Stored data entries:
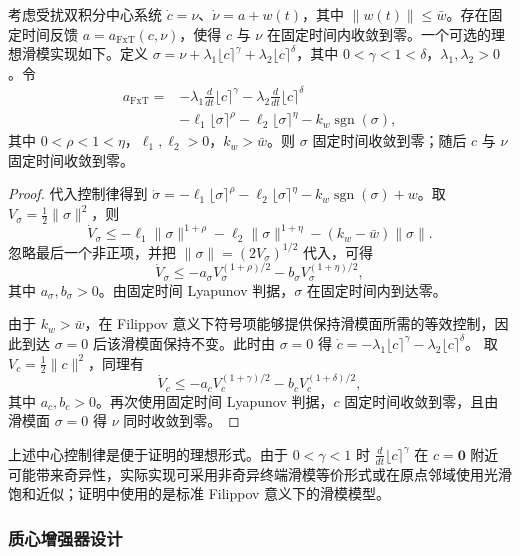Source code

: \begin{lemma}[鲁棒固定时间中心控制]
考虑受扰双积分中心系统 $\dot c=\nu$、$\dot\nu=a+w(t)$，其中 $\|w(t)\|\leq\bar w$。存在固定时间反馈 $a=a_{\mathrm{FxT}}(c,\nu)$，使得 $c$ 与 $\nu$ 在固定时间内收敛到零。一个可选的理想滑模实现如下。定义 $\sigma=\nu+\lambda_1\lfloor c\rceil^{\gamma}+\lambda_2\lfloor c\rceil^{\delta}$，其中 $0<\gamma<1<\delta$，$\lambda_1,\lambda_2>0$。令
$$
\begin{aligned}
a_{\mathrm{FxT}}
={}&-\lambda_1\frac{d}{dt}\lfloor c\rceil^\gamma
-\lambda_2\frac{d}{dt}\lfloor c\rceil^\delta\\
&-\ell_1\lfloor\sigma\rceil^{\rho}
-\ell_2\lfloor\sigma\rceil^{\eta}
-k_w\operatorname{sgn}(\sigma),
\end{aligned}
$$
其中 $0<\rho<1<\eta$，$\ell_1,\ell_2>0$，$k_w>\bar w$。则 $\sigma$ 固定时间收敛到零；随后 $c$ 与 $\nu$ 固定时间收敛到零。
\end{lemma}

\begin{proof}
代入控制律得到 $\dot\sigma=-\ell_1\lfloor\sigma\rceil^{\rho}-\ell_2\lfloor\sigma\rceil^{\eta}-k_w\operatorname{sgn}(\sigma)+w$。取 $V_\sigma=\frac{1}{2}\|\sigma\|^2$，则
$$
\dot V_\sigma
\leq
-\ell_1\|\sigma\|^{1+\rho}
-\ell_2\|\sigma\|^{1+\eta}
-(k_w-\bar w)\|\sigma\|.
$$
忽略最后一个非正项，并把 $\|\sigma\|=(2V_\sigma)^{1/2}$ 代入，可得
$$
\dot V_\sigma
\leq
-a_\sigma V_\sigma^{(1+\rho)/2}
-b_\sigma V_\sigma^{(1+\eta)/2},
$$
其中 $a_\sigma,b_\sigma>0$。由固定时间 Lyapunov 判据，$\sigma$ 在固定时间内到达零。

由于 $k_w>\bar w$，在 Filippov 意义下符号项能够提供保持滑模面所需的等效控制，因此到达 $\sigma=0$ 后该滑模面保持不变。此时由 $\sigma=0$ 得 $\dot c=-\lambda_1\lfloor c\rceil^\gamma-\lambda_2\lfloor c\rceil^\delta$。
取 $V_c=\frac{1}{2}\|c\|^2$，同理有
$$
\dot V_c
\leq
-a_c V_c^{(1+\gamma)/2}
-b_c V_c^{(1+\delta)/2},
$$
其中 $a_c,b_c>0$。再次使用固定时间 Lyapunov 判据，$c$ 固定时间收敛到零，且由滑模面 $\sigma=0$ 得 $\nu$ 同时收敛到零。
\end{proof}

\begin{remark}
上述中心控制律是便于证明的理想形式。由于 $0<\gamma<1$ 时 $\frac{d}{dt}\lfloor c\rceil^\gamma$ 在 $c=\mathbf{0}$ 附近可能带来奇异性，实际实现可采用非奇异终端滑模等价形式或在原点邻域使用光滑饱和近似；证明中使用的是标准 Filippov 意义下的滑模模型。
\end{remark}

\subsubsection{质心增强器设计}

What you should do —
Copy each line in the data that holds the word "begin".

Reply to the exercise —
: \begin{lemma}[鲁棒固定时间中心控制]
\begin{aligned}
\begin{proof}
\begin{remark}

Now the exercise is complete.